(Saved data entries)
· · · ·
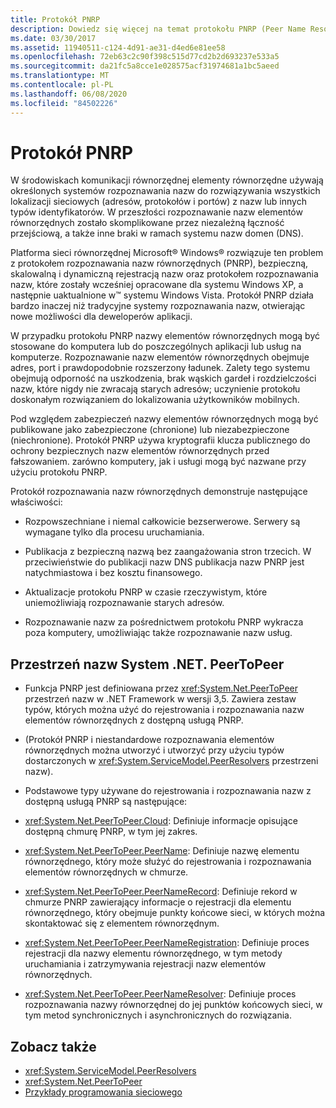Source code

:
 ```yaml
---
title: Protokół PNRP
description: Dowiedz się więcej na temat protokołu PNRP (Peer Name Resolution Protocol), bezpiecznej, skalowalnej i dynamicznej rejestracji nazw oraz protokołu rozpoznawania nazw.
ms.date: 03/30/2017
ms.assetid: 11940511-c124-4d91-ae31-d4ed6e81ee58
ms.openlocfilehash: 72eb63c2c90f398c515d77cd2b2d693237e533a5
ms.sourcegitcommit: da21fc5a8cce1e028575acf31974681a1bc5aeed
ms.translationtype: MT
ms.contentlocale: pl-PL
ms.lasthandoff: 06/08/2020
ms.locfileid: "84502226"
---
```

# <a name="peer-name-resolution-protocol"></a>Protokół PNRP
W środowiskach komunikacji równorzędnej elementy równorzędne używają określonych systemów rozpoznawania nazw do rozwiązywania wszystkich lokalizacji sieciowych (adresów, protokołów i portów) z nazw lub innych typów identyfikatorów. W przeszłości rozpoznawanie nazw elementów równorzędnych zostało skomplikowane przez niezależną łączność przejściową, a także inne braki w ramach systemu nazw domen (DNS).  
  
 Platforma sieci równorzędnej Microsoft® Windows® rozwiązuje ten problem z protokołem rozpoznawania nazw równorzędnych (PNRP), bezpieczną, skalowalną i dynamiczną rejestracją nazw oraz protokołem rozpoznawania nazw, które zostały wcześniej opracowane dla systemu Windows XP, a następnie uaktualnione w™ systemu Windows Vista. Protokół PNRP działa bardzo inaczej niż tradycyjne systemy rozpoznawania nazw, otwierając nowe możliwości dla deweloperów aplikacji.  
  
 W przypadku protokołu PNRP nazwy elementów równorzędnych mogą być stosowane do komputera lub do poszczególnych aplikacji lub usług na komputerze. Rozpoznawanie nazw elementów równorzędnych obejmuje adres, port i prawdopodobnie rozszerzony ładunek. Zalety tego systemu obejmują odporność na uszkodzenia, brak wąskich gardeł i rozdzielczości nazw, które nigdy nie zwracają starych adresów; uczynienie protokołu doskonałym rozwiązaniem do lokalizowania użytkowników mobilnych.  
  
 Pod względem zabezpieczeń nazwy elementów równorzędnych mogą być publikowane jako zabezpieczone (chronione) lub niezabezpieczone (niechronione). Protokół PNRP używa kryptografii klucza publicznego do ochrony bezpiecznych nazw elementów równorzędnych przed fałszowaniem. zarówno komputery, jak i usługi mogą być nazwane przy użyciu protokołu PNRP.  
  
Protokół rozpoznawania nazw równorzędnych demonstruje następujące właściwości:  
  
- Rozpowszechniane i niemal całkowicie bezserwerowe. Serwery są wymagane tylko dla procesu uruchamiania.  
  
- Publikacja z bezpieczną nazwą bez zaangażowania stron trzecich. W przeciwieństwie do publikacji nazw DNS publikacja nazw PNRP jest natychmiastowa i bez kosztu finansowego.  
  
- Aktualizacje protokołu PNRP w czasie rzeczywistym, które uniemożliwiają rozpoznawanie starych adresów.  
  
- Rozpoznawanie nazw za pośrednictwem protokołu PNRP wykracza poza komputery, umożliwiając także rozpoznawanie nazw usług.  
  
## <a name="the-systemnetpeertopeer-namespace"></a>Przestrzeń nazw System .NET. PeerToPeer  
  
- Funkcja PNRP jest definiowana przez <xref:System.Net.PeerToPeer> przestrzeń nazw w .NET Framework w wersji 3,5. Zawiera zestaw typów, których można użyć do rejestrowania i rozpoznawania nazw elementów równorzędnych z dostępną usługą PNRP.  
  
- (Protokół PNRP i niestandardowe rozpoznawania elementów równorzędnych można utworzyć i utworzyć przy użyciu typów dostarczonych w <xref:System.ServiceModel.PeerResolvers> przestrzeni nazw).  
  
- Podstawowe typy używane do rejestrowania i rozpoznawania nazw z dostępną usługą PNRP są następujące:  
  
- <xref:System.Net.PeerToPeer.Cloud>: Definiuje informacje opisujące dostępną chmurę PNRP, w tym jej zakres.  
  
- <xref:System.Net.PeerToPeer.PeerName>: Definiuje nazwę elementu równorzędnego, który może służyć do rejestrowania i rozpoznawania elementów równorzędnych w chmurze.  
  
- <xref:System.Net.PeerToPeer.PeerNameRecord>: Definiuje rekord w chmurze PNRP zawierający informacje o rejestracji dla elementu równorzędnego, który obejmuje punkty końcowe sieci, w których można skontaktować się z elementem równorzędnym.  
  
- <xref:System.Net.PeerToPeer.PeerNameRegistration>: Definiuje proces rejestracji dla nazwy elementu równorzędnego, w tym metody uruchamiania i zatrzymywania rejestracji nazw elementów równorzędnych.  
  
- <xref:System.Net.PeerToPeer.PeerNameResolver>: Definiuje proces rozpoznawania nazwy równorzędnej do jej punktów końcowych sieci, w tym metod synchronicznych i asynchronicznych do rozwiązania.  
  
## <a name="see-also"></a>Zobacz także

- <xref:System.ServiceModel.PeerResolvers>
- <xref:System.Net.PeerToPeer>
- [Przykłady programowania sieciowego](network-programming-samples.md)

<!-- to-do: review sample links
- [PeerToPeer Technology Sample](https://go.microsoft.com/fwlink/?LinkID=179571)
-->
· · · ·
AIM OF THE TASK —
What's needed is an exact copy of every entry, free of pictures.

WORKED SOLUTION —
Source code

:
 ```yaml
---
title: Protokół PNRP
description: Dowiedz się więcej na temat protokołu PNRP (Peer Name Resolution Protocol), bezpiecznej, skalowalnej i dynamicznej rejestracji nazw oraz protokołu rozpoznawania nazw.
ms.date: 03/30/2017
ms.assetid: 11940511-c124-4d91-ae31-d4ed6e81ee58
ms.openlocfilehash: 72eb63c2c90f398c515d77cd2b2d693237e533a5
ms.sourcegitcommit: da21fc5a8cce1e028575acf31974681a1bc5aeed
ms.translationtype: MT
ms.contentlocale: pl-PL
ms.lasthandoff: 06/08/2020
ms.locfileid: "84502226"
---
```

# <a name="peer-name-resolution-protocol"></a>Protokół PNRP
W środowiskach komunikacji równorzędnej elementy równorzędne używają określonych systemów rozpoznawania nazw do rozwiązywania wszystkich lokalizacji sieciowych (adresów, protokołów i portów) z nazw lub innych typów identyfikatorów. W przeszłości rozpoznawanie nazw elementów równorzędnych zostało skomplikowane przez niezależną łączność przejściową, a także inne braki w ramach systemu nazw domen (DNS).  
  
 Platforma sieci równorzędnej Microsoft® Windows® rozwiązuje ten problem z protokołem rozpoznawania nazw równorzędnych (PNRP), bezpieczną, skalowalną i dynamiczną rejestracją nazw oraz protokołem rozpoznawania nazw, które zostały wcześniej opracowane dla systemu Windows XP, a następnie uaktualnione w™ systemu Windows Vista. Protokół PNRP działa bardzo inaczej niż tradycyjne systemy rozpoznawania nazw, otwierając nowe możliwości dla deweloperów aplikacji.  
  
 W przypadku protokołu PNRP nazwy elementów równorzędnych mogą być stosowane do komputera lub do poszczególnych aplikacji lub usług na komputerze. Rozpoznawanie nazw elementów równorzędnych obejmuje adres, port i prawdopodobnie rozszerzony ładunek. Zalety tego systemu obejmują odporność na uszkodzenia, brak wąskich gardeł i rozdzielczości nazw, które nigdy nie zwracają starych adresów; uczynienie protokołu doskonałym rozwiązaniem do lokalizowania użytkowników mobilnych.  
  
 Pod względem zabezpieczeń nazwy elementów równorzędnych mogą być publikowane jako zabezpieczone (chronione) lub niezabezpieczone (niechronione). Protokół PNRP używa kryptografii klucza publicznego do ochrony bezpiecznych nazw elementów równorzędnych przed fałszowaniem. zarówno komputery, jak i usługi mogą być nazwane przy użyciu protokołu PNRP.  
  
Protokół rozpoznawania nazw równorzędnych demonstruje następujące właściwości:  
  
- Rozpowszechniane i niemal całkowicie bezserwerowe. Serwery są wymagane tylko dla procesu uruchamiania.  
  
- Publikacja z bezpieczną nazwą bez zaangażowania stron trzecich. W przeciwieństwie do publikacji nazw DNS publikacja nazw PNRP jest natychmiastowa i bez kosztu finansowego.  
  
- Aktualizacje protokołu PNRP w czasie rzeczywistym, które uniemożliwiają rozpoznawanie starych adresów.  
  
- Rozpoznawanie nazw za pośrednictwem protokołu PNRP wykracza poza komputery, umożliwiając także rozpoznawanie nazw usług.  
  
## <a name="the-systemnetpeertopeer-namespace"></a>Przestrzeń nazw System .NET. PeerToPeer  
  
- Funkcja PNRP jest definiowana przez <xref:System.Net.PeerToPeer> przestrzeń nazw w .NET Framework w wersji 3,5. Zawiera zestaw typów, których można użyć do rejestrowania i rozpoznawania nazw elementów równorzędnych z dostępną usługą PNRP.  
  
- (Protokół PNRP i niestandardowe rozpoznawania elementów równorzędnych można utworzyć i utworzyć przy użyciu typów dostarczonych w <xref:System.ServiceModel.PeerResolvers> przestrzeni nazw).  
  
- Podstawowe typy używane do rejestrowania i rozpoznawania nazw z dostępną usługą PNRP są następujące:  
  
- <xref:System.Net.PeerToPeer.Cloud>: Definiuje informacje opisujące dostępną chmurę PNRP, w tym jej zakres.  
  
- <xref:System.Net.PeerToPeer.PeerName>: Definiuje nazwę elementu równorzędnego, który może służyć do rejestrowania i rozpoznawania elementów równorzędnych w chmurze.  
  
- <xref:System.Net.PeerToPeer.PeerNameRecord>: Definiuje rekord w chmurze PNRP zawierający informacje o rejestracji dla elementu równorzędnego, który obejmuje punkty końcowe sieci, w których można skontaktować się z elementem równorzędnym.  
  
- <xref:System.Net.PeerToPeer.PeerNameRegistration>: Definiuje proces rejestracji dla nazwy elementu równorzędnego, w tym metody uruchamiania i zatrzymywania rejestracji nazw elementów równorzędnych.  
  
- <xref:System.Net.PeerToPeer.PeerNameResolver>: Definiuje proces rozpoznawania nazwy równorzędnej do jej punktów końcowych sieci, w tym metod synchronicznych i asynchronicznych do rozwiązania.  
  
## <a name="see-also"></a>Zobacz także

- <xref:System.ServiceModel.PeerResolvers>
- <xref:System.Net.PeerToPeer>
- [Przykłady programowania sieciowego](network-programming-samples.md)

<!-- to-do: review sample links
- [PeerToPeer Technology Sample](https://go.microsoft.com/fwlink/?LinkID=179571)
-->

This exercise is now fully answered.